* [Records for the task]:
******
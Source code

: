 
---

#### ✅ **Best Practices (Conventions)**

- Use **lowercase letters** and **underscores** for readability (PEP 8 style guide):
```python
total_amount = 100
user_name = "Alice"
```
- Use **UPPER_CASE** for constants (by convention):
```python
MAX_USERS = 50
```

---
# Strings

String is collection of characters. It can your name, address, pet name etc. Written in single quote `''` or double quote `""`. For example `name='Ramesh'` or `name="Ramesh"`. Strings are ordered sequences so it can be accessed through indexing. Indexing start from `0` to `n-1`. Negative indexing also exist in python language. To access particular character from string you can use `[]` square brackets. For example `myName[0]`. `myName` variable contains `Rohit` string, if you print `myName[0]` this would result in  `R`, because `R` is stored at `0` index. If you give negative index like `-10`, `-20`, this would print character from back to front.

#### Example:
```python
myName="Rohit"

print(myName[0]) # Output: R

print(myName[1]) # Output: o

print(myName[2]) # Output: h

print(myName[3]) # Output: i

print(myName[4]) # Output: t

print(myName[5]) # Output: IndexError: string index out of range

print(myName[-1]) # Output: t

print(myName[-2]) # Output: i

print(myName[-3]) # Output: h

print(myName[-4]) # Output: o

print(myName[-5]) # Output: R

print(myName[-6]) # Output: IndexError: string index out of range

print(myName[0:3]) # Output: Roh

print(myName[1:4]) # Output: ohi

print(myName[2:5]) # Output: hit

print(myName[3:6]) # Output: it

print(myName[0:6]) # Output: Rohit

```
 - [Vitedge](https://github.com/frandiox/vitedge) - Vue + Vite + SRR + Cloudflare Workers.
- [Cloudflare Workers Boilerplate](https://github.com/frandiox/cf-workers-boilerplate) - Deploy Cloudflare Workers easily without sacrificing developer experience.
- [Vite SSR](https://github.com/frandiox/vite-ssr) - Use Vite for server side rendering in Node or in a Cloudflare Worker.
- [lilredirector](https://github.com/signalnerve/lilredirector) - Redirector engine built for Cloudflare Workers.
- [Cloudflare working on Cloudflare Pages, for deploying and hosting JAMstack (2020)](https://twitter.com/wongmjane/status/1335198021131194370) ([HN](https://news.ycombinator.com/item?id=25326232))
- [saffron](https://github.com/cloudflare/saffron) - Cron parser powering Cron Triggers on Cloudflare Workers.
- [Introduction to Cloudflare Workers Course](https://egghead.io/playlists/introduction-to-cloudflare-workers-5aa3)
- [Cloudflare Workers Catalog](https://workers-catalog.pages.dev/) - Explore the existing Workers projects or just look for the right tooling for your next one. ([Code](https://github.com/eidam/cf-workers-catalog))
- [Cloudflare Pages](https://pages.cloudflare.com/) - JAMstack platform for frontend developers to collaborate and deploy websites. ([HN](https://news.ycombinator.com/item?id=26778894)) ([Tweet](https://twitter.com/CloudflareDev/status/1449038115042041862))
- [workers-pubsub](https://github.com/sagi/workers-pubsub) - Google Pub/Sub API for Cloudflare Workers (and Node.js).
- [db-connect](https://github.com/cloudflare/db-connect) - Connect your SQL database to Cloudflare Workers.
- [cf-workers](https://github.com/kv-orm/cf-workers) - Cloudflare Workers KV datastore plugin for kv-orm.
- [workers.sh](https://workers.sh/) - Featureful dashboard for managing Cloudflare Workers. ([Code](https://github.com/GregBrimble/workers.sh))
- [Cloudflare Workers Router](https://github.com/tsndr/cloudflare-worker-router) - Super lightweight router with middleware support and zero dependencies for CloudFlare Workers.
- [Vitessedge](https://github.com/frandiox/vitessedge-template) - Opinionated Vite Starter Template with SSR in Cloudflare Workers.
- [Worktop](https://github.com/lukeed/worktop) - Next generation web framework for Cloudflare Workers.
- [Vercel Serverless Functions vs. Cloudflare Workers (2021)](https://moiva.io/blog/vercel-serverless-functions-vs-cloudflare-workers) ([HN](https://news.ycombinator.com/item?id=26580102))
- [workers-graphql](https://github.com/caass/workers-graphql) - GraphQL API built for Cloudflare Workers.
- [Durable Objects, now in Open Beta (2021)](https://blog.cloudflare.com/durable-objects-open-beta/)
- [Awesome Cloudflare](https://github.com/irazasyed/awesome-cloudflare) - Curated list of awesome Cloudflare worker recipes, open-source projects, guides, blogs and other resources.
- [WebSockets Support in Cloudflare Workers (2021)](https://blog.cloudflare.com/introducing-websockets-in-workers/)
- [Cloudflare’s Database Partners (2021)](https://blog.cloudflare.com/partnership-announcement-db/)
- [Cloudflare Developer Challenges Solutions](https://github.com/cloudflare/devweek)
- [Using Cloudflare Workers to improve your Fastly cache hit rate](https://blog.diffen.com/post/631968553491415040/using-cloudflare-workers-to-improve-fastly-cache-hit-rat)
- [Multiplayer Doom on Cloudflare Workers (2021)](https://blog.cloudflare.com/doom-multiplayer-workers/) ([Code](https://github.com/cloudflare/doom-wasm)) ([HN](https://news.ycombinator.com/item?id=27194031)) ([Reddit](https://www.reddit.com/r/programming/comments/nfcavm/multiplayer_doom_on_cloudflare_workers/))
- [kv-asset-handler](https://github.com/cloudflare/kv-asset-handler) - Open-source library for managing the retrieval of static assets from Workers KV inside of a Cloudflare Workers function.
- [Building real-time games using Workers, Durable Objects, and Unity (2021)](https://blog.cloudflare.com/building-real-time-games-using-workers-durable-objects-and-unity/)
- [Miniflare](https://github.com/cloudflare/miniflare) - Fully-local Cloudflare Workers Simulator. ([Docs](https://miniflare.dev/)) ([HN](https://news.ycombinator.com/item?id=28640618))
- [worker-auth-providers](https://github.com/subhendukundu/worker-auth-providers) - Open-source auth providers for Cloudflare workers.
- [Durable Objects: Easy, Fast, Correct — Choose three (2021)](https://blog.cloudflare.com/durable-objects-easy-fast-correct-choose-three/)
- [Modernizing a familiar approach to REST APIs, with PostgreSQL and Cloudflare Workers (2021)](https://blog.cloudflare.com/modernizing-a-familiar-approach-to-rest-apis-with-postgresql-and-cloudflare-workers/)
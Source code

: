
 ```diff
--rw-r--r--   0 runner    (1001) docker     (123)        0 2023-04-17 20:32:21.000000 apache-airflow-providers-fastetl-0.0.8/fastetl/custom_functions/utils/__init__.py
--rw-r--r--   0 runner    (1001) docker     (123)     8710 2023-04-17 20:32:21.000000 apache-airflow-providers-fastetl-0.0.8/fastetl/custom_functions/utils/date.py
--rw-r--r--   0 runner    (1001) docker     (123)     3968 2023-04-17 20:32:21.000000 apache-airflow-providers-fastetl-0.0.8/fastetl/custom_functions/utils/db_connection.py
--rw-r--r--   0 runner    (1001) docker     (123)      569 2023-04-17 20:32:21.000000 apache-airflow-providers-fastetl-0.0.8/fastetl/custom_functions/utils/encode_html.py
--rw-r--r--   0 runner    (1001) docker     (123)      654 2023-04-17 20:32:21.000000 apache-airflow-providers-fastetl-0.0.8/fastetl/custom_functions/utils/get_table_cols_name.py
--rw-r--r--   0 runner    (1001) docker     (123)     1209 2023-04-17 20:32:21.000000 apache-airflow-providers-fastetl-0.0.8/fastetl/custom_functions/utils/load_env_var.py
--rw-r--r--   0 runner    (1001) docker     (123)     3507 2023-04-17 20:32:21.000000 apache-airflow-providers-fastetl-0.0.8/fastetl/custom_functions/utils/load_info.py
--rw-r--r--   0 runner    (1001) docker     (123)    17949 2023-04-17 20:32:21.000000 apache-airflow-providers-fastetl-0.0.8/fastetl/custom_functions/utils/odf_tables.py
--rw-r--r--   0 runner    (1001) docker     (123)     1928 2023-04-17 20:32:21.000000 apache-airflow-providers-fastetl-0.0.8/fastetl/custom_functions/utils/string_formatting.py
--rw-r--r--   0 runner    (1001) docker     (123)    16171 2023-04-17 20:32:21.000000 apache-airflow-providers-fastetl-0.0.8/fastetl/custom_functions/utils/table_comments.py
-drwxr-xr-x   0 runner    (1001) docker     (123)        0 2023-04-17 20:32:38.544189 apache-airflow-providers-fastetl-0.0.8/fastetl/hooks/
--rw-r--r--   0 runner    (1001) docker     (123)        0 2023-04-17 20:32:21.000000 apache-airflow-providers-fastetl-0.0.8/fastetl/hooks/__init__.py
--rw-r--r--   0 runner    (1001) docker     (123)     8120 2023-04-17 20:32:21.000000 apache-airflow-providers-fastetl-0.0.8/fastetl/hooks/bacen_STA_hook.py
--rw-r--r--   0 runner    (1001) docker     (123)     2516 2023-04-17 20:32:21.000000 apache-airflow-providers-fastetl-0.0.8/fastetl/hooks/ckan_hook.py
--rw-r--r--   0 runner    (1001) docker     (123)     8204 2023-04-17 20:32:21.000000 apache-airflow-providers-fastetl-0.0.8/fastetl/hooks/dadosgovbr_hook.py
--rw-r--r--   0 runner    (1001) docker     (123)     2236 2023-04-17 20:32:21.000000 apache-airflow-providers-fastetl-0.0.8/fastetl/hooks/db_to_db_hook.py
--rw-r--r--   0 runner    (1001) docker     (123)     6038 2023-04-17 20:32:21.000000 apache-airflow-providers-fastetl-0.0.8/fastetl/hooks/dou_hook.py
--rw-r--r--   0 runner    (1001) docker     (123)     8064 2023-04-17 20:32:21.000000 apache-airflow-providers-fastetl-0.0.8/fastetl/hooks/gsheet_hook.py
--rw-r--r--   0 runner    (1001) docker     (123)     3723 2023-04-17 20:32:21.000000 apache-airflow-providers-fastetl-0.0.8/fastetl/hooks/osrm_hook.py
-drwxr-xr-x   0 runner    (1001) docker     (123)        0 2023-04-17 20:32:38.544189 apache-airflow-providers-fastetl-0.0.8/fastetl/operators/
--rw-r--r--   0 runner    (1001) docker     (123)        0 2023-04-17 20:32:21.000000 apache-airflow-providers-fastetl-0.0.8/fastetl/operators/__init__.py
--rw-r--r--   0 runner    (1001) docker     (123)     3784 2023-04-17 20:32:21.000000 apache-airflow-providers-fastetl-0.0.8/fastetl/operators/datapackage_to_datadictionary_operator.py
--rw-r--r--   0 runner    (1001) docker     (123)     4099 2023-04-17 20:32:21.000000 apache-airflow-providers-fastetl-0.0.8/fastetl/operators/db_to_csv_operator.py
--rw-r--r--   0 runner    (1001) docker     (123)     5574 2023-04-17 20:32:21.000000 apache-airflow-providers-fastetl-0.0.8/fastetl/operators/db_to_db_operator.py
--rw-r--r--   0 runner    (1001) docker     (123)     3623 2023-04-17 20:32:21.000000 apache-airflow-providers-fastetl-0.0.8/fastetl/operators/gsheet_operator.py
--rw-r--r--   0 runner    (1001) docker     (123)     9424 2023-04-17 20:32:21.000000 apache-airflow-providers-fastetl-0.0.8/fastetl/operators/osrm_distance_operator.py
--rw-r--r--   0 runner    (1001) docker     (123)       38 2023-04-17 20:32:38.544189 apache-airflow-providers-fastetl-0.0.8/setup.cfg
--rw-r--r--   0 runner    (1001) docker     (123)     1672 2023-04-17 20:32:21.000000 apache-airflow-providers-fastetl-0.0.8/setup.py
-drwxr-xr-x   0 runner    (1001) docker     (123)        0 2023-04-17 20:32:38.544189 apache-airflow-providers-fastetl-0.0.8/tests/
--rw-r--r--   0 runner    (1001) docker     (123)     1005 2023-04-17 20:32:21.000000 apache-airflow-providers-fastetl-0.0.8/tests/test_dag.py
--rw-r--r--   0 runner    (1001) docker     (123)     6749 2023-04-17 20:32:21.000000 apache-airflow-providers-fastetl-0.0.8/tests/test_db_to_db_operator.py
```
******
* [Description of the task]: Lines in the data that include the word "Node" should all be copied.

* [Result of this task]:
- [Vite SSR](https://github.com/frandiox/vite-ssr) - Use Vite for server side rendering in Node or in a Cloudflare Worker.
- [workers-pubsub](https://github.com/sagi/workers-pubsub) - Google Pub/Sub API for Cloudflare Workers (and Node.js).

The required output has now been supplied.